Every algorithm in the book is motivated by a realistic problem that can, I hope, be easily understood by all readers. I have tried to avoid problems that require a great deal of domain knowledge, and I have focused on problems that, while complex, are easy for most people to relate to.
Explains the concepts behind machine learning, how it is applied in many different fields, and how it can be used to draw new conclusions from data gathered from many different people.
Introduces the collaborative filtering techniques used by many online retailers to recommend products or media. The chapter includes a section on recommending links to people from a social bookmarking site, and building a movie recommendation system from the MovieLens dataset.
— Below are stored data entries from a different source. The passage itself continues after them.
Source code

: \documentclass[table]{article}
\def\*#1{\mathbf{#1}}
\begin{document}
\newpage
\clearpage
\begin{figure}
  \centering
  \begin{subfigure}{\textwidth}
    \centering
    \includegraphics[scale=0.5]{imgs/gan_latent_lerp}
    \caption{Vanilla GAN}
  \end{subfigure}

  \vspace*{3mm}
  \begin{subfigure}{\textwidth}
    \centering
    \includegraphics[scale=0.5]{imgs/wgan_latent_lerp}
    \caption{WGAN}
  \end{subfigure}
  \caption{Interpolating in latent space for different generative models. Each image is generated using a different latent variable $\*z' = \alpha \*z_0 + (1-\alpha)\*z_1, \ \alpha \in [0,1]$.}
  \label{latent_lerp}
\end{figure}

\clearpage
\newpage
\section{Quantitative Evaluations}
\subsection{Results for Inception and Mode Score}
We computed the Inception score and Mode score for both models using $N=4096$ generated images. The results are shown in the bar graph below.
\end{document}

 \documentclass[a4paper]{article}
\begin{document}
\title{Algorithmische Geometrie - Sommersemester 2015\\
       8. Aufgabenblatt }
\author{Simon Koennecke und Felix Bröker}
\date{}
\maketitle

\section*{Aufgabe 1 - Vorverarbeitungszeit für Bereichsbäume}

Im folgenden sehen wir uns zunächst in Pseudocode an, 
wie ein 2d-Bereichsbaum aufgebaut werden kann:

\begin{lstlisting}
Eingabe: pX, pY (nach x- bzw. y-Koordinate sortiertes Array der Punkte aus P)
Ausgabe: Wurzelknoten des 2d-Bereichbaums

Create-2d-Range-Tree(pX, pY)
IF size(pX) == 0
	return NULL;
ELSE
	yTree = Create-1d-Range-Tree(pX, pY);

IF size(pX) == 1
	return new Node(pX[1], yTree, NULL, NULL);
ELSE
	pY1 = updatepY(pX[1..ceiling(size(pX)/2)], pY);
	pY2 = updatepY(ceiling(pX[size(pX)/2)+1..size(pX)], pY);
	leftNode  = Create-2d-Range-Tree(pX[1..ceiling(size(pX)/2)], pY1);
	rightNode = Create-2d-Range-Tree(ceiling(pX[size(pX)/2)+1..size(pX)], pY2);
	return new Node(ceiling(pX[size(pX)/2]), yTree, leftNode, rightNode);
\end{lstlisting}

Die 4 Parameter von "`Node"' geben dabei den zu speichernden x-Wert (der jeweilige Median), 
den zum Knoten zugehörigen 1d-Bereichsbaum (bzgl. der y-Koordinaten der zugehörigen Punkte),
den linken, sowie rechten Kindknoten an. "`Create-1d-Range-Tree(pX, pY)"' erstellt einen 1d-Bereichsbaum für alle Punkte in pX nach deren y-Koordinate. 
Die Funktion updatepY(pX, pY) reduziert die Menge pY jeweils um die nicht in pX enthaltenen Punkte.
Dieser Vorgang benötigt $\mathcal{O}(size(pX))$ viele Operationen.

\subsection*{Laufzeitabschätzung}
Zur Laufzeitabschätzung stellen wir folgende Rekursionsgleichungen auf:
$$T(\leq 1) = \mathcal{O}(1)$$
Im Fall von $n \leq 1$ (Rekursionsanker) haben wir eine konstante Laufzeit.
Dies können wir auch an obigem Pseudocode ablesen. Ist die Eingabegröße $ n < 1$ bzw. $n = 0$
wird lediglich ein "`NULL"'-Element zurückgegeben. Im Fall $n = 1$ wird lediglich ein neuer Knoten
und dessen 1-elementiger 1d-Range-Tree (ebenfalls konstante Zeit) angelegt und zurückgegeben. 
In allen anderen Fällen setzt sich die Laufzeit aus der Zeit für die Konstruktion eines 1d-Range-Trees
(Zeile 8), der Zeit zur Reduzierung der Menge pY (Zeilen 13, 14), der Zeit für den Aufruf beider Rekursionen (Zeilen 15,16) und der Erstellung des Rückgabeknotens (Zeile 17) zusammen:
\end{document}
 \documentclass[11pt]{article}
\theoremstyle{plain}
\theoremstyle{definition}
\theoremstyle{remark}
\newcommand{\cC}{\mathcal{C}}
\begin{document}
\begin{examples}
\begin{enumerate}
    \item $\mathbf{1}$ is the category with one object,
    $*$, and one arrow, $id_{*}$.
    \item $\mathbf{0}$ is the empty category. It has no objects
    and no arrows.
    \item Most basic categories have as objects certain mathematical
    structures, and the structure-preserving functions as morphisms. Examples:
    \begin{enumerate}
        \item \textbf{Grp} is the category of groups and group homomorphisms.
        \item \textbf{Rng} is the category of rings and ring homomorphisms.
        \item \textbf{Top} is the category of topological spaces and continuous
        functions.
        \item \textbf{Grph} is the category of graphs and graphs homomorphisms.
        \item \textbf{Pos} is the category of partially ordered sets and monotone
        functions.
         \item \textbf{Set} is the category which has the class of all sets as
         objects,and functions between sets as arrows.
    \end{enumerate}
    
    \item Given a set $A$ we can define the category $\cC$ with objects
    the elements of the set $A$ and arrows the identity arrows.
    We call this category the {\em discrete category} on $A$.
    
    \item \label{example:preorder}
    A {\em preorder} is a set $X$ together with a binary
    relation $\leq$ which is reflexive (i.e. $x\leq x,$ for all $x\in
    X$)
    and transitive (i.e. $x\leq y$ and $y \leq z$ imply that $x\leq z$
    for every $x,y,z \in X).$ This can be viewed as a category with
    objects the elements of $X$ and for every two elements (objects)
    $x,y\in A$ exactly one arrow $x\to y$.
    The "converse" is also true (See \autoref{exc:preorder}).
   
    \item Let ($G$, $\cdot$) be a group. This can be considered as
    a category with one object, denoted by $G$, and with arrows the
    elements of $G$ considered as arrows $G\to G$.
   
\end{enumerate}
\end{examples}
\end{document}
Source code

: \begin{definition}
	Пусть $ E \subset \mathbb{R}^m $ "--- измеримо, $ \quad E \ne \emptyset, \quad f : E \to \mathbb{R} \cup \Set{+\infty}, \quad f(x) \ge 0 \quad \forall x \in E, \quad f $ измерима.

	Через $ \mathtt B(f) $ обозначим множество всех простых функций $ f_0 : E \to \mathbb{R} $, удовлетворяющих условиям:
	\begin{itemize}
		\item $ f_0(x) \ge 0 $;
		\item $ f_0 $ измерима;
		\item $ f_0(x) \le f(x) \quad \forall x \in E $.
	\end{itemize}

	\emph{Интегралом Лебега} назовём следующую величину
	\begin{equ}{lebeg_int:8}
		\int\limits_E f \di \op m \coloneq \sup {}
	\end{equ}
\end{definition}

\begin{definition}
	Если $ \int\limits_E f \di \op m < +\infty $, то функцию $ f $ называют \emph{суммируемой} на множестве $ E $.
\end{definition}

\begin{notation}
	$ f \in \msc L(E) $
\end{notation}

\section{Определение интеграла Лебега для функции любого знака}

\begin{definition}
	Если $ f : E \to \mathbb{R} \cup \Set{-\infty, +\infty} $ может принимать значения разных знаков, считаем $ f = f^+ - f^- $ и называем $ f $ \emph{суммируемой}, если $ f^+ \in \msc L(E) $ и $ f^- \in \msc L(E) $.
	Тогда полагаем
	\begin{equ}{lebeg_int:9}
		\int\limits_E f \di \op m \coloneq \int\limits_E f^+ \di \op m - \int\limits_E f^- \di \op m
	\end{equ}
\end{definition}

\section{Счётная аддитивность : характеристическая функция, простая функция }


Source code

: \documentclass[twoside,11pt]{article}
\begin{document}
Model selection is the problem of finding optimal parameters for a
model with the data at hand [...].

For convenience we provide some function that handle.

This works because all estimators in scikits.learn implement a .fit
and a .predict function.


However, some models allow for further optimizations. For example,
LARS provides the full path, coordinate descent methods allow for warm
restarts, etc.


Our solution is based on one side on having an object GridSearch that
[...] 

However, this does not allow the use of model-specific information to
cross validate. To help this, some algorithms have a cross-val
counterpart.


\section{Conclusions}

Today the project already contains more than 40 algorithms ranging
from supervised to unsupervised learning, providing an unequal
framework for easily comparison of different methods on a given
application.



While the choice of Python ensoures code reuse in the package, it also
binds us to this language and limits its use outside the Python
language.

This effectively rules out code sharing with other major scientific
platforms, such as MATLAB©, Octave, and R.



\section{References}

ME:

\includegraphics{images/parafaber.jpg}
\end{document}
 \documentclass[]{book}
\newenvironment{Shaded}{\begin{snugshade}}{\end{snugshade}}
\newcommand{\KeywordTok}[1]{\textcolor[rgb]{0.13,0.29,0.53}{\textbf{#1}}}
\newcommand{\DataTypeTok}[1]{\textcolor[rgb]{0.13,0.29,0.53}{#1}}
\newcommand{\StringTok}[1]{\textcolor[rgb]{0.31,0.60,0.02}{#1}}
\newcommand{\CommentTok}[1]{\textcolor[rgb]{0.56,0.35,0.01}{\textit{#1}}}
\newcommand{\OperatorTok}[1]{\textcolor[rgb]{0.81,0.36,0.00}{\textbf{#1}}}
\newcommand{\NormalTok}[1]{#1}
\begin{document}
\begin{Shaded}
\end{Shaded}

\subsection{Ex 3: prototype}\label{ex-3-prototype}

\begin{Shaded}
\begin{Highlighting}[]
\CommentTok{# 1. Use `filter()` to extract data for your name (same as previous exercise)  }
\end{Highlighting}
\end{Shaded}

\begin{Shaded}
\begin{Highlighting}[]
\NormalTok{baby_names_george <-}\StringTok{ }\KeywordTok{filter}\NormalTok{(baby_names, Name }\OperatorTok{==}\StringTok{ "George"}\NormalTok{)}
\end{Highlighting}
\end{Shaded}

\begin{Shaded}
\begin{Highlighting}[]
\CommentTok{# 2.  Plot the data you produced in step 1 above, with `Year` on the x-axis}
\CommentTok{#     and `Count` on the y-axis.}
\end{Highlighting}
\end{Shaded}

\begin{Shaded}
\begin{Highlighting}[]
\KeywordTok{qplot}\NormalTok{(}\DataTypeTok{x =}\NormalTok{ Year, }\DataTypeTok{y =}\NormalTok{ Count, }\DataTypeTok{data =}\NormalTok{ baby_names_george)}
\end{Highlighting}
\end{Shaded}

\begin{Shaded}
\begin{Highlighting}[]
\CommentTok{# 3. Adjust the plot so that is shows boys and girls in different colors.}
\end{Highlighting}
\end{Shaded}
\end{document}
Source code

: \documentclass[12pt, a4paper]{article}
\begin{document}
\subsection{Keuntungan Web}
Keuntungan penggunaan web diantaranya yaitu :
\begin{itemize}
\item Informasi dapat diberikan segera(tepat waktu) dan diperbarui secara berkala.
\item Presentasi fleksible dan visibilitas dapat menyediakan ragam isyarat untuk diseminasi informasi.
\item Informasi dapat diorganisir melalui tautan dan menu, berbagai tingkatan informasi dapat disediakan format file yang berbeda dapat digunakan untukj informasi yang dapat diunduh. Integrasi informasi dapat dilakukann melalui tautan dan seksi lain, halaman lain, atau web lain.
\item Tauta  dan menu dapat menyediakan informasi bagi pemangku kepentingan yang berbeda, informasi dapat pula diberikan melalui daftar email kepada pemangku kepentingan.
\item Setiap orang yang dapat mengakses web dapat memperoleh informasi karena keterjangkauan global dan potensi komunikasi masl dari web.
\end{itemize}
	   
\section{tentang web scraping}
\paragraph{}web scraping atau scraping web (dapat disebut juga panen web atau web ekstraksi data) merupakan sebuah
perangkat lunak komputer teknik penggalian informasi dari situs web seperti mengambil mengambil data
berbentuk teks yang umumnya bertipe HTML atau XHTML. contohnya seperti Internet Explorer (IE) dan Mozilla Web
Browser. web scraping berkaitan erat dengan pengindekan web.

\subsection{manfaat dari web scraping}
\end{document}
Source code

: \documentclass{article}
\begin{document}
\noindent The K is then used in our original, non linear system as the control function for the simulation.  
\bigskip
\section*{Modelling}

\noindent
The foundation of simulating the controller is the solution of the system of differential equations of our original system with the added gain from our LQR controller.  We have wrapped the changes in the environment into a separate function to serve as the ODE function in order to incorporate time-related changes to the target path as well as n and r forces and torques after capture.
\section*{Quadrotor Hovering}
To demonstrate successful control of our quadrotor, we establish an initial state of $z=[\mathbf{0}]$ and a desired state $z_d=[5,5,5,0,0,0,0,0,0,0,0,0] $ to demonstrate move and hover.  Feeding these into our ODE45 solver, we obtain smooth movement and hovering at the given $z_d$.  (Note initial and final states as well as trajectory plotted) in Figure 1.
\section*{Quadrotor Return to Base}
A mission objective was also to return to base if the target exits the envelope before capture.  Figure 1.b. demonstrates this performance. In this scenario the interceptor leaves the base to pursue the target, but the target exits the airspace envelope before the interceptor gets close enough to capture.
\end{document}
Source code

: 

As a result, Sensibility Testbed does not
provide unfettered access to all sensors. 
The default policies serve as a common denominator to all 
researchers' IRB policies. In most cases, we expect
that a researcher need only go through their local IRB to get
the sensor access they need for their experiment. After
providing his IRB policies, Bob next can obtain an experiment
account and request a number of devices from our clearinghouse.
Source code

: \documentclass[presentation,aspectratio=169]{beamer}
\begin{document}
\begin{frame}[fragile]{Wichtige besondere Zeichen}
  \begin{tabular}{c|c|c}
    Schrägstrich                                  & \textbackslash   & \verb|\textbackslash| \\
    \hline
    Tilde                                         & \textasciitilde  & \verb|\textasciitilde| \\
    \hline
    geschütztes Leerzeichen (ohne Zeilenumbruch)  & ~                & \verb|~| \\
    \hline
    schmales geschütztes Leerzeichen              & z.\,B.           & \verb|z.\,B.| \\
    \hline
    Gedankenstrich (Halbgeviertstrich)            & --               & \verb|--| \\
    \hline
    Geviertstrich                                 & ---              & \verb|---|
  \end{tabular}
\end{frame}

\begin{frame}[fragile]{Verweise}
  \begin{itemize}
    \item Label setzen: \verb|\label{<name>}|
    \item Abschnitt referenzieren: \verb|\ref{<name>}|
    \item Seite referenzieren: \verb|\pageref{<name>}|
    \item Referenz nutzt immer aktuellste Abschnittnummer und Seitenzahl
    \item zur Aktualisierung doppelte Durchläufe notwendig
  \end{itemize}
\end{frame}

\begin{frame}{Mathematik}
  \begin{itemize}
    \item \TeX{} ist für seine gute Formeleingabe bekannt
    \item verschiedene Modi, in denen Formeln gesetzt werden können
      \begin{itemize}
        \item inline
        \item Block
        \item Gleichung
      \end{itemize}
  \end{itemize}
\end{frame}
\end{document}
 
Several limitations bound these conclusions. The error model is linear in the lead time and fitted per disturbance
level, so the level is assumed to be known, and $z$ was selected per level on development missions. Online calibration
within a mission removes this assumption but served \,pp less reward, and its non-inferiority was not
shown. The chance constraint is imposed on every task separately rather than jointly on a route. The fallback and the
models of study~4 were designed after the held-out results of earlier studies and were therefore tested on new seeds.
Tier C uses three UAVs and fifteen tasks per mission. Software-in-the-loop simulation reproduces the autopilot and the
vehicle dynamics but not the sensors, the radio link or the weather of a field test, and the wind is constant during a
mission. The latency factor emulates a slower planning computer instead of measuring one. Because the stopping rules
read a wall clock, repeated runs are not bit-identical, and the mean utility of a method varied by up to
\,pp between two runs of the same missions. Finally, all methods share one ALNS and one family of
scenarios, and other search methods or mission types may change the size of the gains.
Builds on some of the ideas in Chapter 2 and introduces two different methods of clustering, which automatically detect groups of similar items in a large dataset. This chapter demonstrates the use of clustering to find groups on a set of popular weblogs and on people's desires from a social networking web site.
Describes the various parts of a search engine including the crawler, indexer, and query engine. It covers the PageRank algorithm for scoring pages based on inbound links and shows you how to create a neural network that learns which keywords are associated with different results.
Introduces algorithms for optimization, which are designed to search millions of possible solutions to a problem and choose the best one. The wide variety of uses for these algorithms is demonstrated with examples that find the best flights for a group of people traveling to the same location, find the best way of matching students to dorms, and lay out a network with the minimum number of crossed lines.
Demonstrates Bayesian filtering, which is used in many free and commercial spam filters for automatically classifying documents based on the type of words and other features that appear in the document. This is applied to a set of RSS search results to demonstrate automatic classification of the entries.
Introduces decision trees as a method not only of making predictions, but also of modeling the way the decisions are made. The first decision tree is built with hypothetical data from server logs and is used to predict whether or not a user is likely to become a premium subscriber. The other examples use data from real web sites to model real estate prices and "hotness."
Approaches the problem of predicting numerical values rather than classifications using k-nearest neighbors techniques, and applies the optimization algorithms from Chapter 5. These methods are used in conjunction with the eBay API to build a system for predicting eventual auction prices for items based on a set of properties.
Shows how support-vector machines can be used to match people in online dating sites or when searching for professional contacts. Support-vector machines are a fairly advanced technique and this chapter compares them to other methods.
Introduces a relatively new technique called non-negative matrix factorization, which is used to find the independent features in a dataset. In many datasets the items are constructed as a composite of different features that we don't know in advance; the idea here is to detect these features. This technique is demonstrated on a set of news articles, where the stories themselves are used to detect themes, one or more of which may apply to a given story.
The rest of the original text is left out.